Not every New Testament teaching could have been reconstructed in advance from the Old Testament alone. It's why Jesus is the Prophet of Deuteronomy. It's why he is the Message who alone knows the Father in face-to-face fellowship and who alone rests his head on the Father's chest. I do not think the disciples would have understood the parable of the wheat and the tares simply by reading the Hebrew Bible. Some truths are newly disclosed, clarified, or brought into sharper focus through the teaching, death, resurrection, and ascension of Christ. But other truths were already there, embedded in the Law, the Prophets, and the Writings, waiting to be read with greater care.

That distinction matters. The New Testament reveals fulfillments of the Old Testament, and it also clarifies it. But the New Testament does not replace the Old. It does not render it obsolete as Scripture. It teaches us how to read it more fully in light of Christ. The Law is fulfilled, but the role of the Law, Prophets, and Writings largely remains the same. 

This is also where original-language study becomes so important. Hebrew and Greek tools do not give interpreters secret meanings hidden behind the Bible. That is a dangerous way to think about the biblical languages. The value of language tools is not that they allow us to bypass the text, but that they force us to slow down with the text. 

For students who do not yet know Hebrew or Greek, this is especially important. The goal is not to pretend to be language experts. The goal is to become better readers. When the Old Testament is neglected, Christian theology becomes thin. Sin is detached from creation and fall. Grace is detached from covenant and sacrifice. Jesus is detached from messianic promise. The gospel becomes a message without its divinely given narrative frame. Even ethical teaching becomes unstable, because the church loses the holiness, justice, mercy, and wisdom revealed throughout the Old Testament.

But when the Old Testament is studied carefully, the New Testament becomes richer. Christ is not diminished by reading the Old Testament deeply. He is seen more clearly as the one to whom the Scriptures bear witness.
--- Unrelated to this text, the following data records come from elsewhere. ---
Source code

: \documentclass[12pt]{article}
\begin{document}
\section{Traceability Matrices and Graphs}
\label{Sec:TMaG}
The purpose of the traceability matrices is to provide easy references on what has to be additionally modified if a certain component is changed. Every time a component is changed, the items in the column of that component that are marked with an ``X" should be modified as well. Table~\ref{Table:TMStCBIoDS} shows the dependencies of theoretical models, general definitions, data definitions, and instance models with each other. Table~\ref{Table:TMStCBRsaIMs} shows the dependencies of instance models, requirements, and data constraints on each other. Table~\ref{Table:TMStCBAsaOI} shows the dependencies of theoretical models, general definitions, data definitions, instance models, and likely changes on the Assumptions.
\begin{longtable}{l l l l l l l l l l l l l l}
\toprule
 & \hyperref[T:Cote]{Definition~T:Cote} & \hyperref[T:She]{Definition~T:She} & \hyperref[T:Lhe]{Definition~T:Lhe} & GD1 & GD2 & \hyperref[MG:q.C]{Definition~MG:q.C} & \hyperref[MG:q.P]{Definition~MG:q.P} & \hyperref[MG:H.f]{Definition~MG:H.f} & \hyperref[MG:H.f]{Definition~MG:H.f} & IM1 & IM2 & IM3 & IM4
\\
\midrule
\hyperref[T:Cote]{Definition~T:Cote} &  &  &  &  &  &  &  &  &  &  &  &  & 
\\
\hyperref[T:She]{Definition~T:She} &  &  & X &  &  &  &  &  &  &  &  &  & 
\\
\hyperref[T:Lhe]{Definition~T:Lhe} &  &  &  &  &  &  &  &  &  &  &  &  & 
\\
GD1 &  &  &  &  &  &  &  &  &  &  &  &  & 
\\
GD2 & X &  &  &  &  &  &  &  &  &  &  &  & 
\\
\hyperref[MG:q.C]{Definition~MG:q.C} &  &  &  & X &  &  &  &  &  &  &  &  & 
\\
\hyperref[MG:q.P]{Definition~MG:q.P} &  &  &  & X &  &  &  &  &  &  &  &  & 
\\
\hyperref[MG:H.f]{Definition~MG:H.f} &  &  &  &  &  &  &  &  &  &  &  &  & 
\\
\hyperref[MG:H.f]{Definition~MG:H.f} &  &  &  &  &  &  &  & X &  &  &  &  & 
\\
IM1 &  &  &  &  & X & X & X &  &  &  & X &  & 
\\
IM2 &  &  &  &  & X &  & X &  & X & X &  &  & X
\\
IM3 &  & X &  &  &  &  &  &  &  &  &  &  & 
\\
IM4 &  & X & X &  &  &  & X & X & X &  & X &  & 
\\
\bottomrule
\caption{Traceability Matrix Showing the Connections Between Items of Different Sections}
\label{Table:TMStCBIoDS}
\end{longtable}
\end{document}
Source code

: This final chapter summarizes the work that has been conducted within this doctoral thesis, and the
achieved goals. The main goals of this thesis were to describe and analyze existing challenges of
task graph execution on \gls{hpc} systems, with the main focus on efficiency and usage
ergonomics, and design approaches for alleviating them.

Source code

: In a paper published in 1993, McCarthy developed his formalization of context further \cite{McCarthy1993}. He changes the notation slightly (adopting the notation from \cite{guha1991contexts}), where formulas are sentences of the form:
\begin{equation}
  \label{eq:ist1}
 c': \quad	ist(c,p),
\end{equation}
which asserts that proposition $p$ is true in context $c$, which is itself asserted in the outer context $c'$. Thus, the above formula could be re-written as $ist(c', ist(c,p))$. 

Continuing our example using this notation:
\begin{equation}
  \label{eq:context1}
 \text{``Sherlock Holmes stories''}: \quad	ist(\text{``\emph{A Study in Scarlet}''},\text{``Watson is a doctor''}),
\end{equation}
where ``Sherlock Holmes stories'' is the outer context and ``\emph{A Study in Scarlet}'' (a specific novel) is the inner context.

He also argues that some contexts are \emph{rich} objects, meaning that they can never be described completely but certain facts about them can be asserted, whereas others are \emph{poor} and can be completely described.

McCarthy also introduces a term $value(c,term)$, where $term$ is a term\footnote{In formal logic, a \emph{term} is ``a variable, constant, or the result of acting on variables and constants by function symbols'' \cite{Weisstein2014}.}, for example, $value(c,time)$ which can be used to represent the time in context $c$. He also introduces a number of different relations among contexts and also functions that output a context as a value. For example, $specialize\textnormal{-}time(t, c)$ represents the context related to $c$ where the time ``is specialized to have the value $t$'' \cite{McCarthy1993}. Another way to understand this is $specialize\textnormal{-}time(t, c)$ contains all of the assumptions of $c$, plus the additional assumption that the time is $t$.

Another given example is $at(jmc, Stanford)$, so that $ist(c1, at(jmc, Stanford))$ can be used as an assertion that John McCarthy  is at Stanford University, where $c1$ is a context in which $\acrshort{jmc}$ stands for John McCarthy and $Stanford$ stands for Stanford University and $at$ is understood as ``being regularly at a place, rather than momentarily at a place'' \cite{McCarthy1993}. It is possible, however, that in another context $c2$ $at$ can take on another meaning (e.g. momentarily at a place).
New Testament philology, then, cannot involve merely the study of the Greek New Testament. It is the study of concentric circles––the New within the Old. To read the New Testament well, we must listen to the Hebrew Bible, attend to the Septuagint, weigh the language carefully, and trace the theological patterns that reach their fullness in Christ. The Old Testament still speaks. And if we want to understand the New Testament faithfully, we must learn to hear it.